PROMPT: Find where "Thus \(P\) projects" appears in the entries below. That line and all lines after it, through the last, are to be duplicated exactly, with nothing else.

SOURCE DATA:
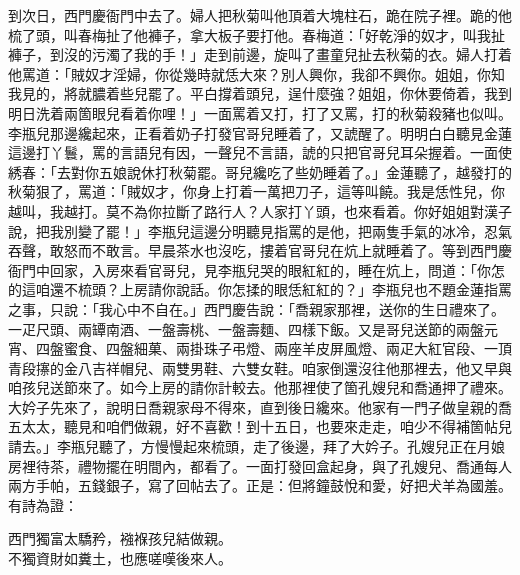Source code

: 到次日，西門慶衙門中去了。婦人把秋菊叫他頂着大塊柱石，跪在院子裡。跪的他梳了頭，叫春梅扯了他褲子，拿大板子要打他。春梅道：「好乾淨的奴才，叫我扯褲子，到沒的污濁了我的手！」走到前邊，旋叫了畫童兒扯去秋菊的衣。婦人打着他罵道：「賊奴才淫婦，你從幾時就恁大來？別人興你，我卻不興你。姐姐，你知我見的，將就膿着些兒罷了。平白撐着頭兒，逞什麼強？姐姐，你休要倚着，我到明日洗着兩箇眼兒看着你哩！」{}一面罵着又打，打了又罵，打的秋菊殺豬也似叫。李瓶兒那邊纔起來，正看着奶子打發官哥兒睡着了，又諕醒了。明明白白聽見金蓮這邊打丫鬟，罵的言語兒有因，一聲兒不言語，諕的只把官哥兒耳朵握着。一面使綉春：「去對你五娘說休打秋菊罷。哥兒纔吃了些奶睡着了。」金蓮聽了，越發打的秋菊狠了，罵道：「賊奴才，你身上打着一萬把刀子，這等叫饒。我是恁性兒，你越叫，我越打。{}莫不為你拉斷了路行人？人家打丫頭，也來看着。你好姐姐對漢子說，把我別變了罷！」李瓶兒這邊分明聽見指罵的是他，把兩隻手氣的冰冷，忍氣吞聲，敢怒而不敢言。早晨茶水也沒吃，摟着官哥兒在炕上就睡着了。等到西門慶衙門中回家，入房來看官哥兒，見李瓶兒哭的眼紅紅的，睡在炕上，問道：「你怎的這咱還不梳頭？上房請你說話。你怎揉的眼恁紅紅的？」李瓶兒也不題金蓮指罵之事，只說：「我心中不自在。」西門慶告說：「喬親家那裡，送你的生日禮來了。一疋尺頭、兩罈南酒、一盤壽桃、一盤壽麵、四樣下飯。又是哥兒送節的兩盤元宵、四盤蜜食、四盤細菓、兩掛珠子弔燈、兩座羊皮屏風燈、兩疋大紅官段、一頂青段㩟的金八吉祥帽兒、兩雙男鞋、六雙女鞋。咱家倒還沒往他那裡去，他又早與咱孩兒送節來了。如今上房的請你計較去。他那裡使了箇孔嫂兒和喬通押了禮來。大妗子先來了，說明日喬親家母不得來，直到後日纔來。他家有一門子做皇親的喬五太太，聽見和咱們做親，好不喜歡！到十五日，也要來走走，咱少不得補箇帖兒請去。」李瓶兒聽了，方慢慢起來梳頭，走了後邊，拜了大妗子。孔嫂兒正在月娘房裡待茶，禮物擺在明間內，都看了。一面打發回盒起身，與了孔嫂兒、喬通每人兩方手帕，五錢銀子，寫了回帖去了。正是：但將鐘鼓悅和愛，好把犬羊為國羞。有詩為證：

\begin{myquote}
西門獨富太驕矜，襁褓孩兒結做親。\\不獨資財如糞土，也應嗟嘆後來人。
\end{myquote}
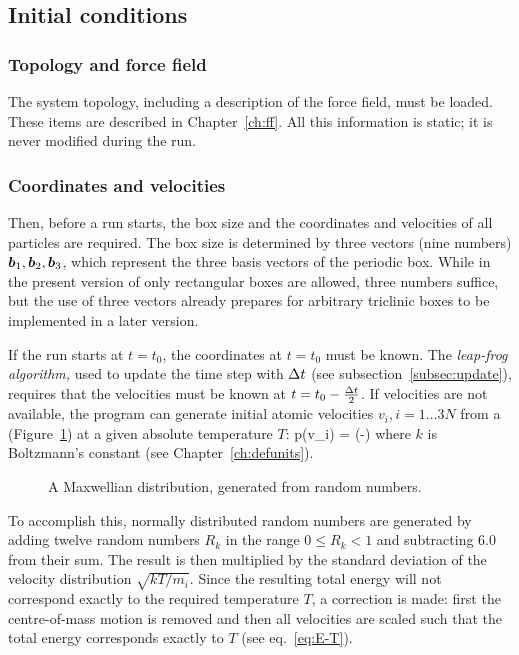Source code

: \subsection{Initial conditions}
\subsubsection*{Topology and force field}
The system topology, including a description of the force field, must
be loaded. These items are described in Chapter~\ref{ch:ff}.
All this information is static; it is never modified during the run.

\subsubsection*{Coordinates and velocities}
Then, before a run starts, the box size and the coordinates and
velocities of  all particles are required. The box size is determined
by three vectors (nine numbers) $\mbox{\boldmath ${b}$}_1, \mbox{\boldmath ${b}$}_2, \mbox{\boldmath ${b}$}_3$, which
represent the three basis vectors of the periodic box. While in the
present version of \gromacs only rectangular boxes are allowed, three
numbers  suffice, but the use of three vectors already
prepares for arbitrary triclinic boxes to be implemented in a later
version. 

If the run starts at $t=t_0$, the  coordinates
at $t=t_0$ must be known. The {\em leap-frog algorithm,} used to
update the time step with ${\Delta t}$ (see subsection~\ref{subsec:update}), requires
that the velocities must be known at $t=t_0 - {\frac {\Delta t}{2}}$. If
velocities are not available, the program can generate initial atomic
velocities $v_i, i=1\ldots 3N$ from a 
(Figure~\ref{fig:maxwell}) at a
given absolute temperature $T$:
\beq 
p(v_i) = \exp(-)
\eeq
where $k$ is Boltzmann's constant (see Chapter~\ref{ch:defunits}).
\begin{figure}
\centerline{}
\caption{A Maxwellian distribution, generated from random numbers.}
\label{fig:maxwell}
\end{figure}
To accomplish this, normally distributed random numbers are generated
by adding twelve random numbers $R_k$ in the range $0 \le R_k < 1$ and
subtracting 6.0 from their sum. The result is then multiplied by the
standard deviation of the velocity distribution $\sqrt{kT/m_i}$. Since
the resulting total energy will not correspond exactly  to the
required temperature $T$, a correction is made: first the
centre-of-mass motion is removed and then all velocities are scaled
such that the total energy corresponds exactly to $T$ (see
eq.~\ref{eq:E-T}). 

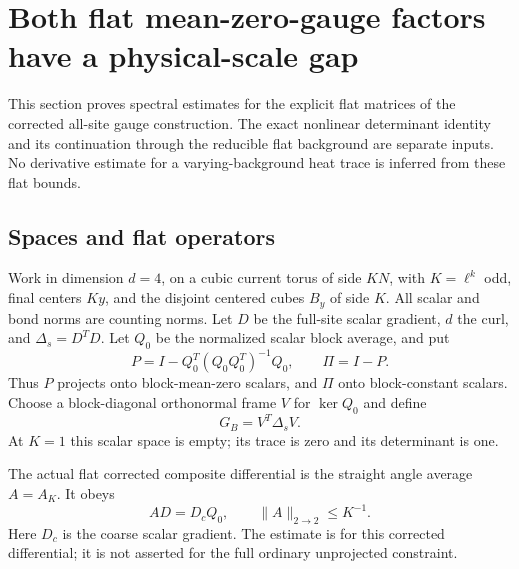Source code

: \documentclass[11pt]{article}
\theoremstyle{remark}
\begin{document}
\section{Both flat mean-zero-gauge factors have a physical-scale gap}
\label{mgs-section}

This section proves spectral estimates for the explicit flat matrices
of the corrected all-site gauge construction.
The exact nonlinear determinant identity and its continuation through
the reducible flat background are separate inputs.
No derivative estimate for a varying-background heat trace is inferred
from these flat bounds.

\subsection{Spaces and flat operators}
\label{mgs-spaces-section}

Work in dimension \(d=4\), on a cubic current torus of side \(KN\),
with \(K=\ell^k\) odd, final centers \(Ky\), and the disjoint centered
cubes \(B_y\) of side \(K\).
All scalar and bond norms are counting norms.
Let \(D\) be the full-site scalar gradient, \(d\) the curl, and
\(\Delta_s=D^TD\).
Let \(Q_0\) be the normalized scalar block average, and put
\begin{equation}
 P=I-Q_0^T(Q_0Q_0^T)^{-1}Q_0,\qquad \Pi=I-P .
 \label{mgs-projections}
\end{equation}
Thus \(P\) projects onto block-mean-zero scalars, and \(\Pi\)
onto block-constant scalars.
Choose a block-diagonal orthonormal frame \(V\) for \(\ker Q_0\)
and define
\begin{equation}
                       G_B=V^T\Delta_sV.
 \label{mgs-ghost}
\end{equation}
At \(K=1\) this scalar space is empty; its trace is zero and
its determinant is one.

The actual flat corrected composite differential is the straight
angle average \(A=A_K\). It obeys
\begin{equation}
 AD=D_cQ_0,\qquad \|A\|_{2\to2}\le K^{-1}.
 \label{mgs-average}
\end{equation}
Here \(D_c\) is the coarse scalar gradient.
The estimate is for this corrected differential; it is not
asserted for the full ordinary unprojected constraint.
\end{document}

RESPONSE BOX:
Thus \(P\) projects onto block-mean-zero scalars, and \(\Pi\)
onto block-constant scalars.
Choose a block-diagonal orthonormal frame \(V\) for \(\ker Q_0\)
and define
\begin{equation}
                       G_B=V^T\Delta_sV.
 \label{mgs-ghost}
\end{equation}
At \(K=1\) this scalar space is empty; its trace is zero and
its determinant is one.

The actual flat corrected composite differential is the straight
angle average \(A=A_K\). It obeys
\begin{equation}
 AD=D_cQ_0,\qquad \|A\|_{2\to2}\le K^{-1}.
 \label{mgs-average}
\end{equation}
Here \(D_c\) is the coarse scalar gradient.
The estimate is for this corrected differential; it is not
asserted for the full ordinary unprojected constraint.
\end{document}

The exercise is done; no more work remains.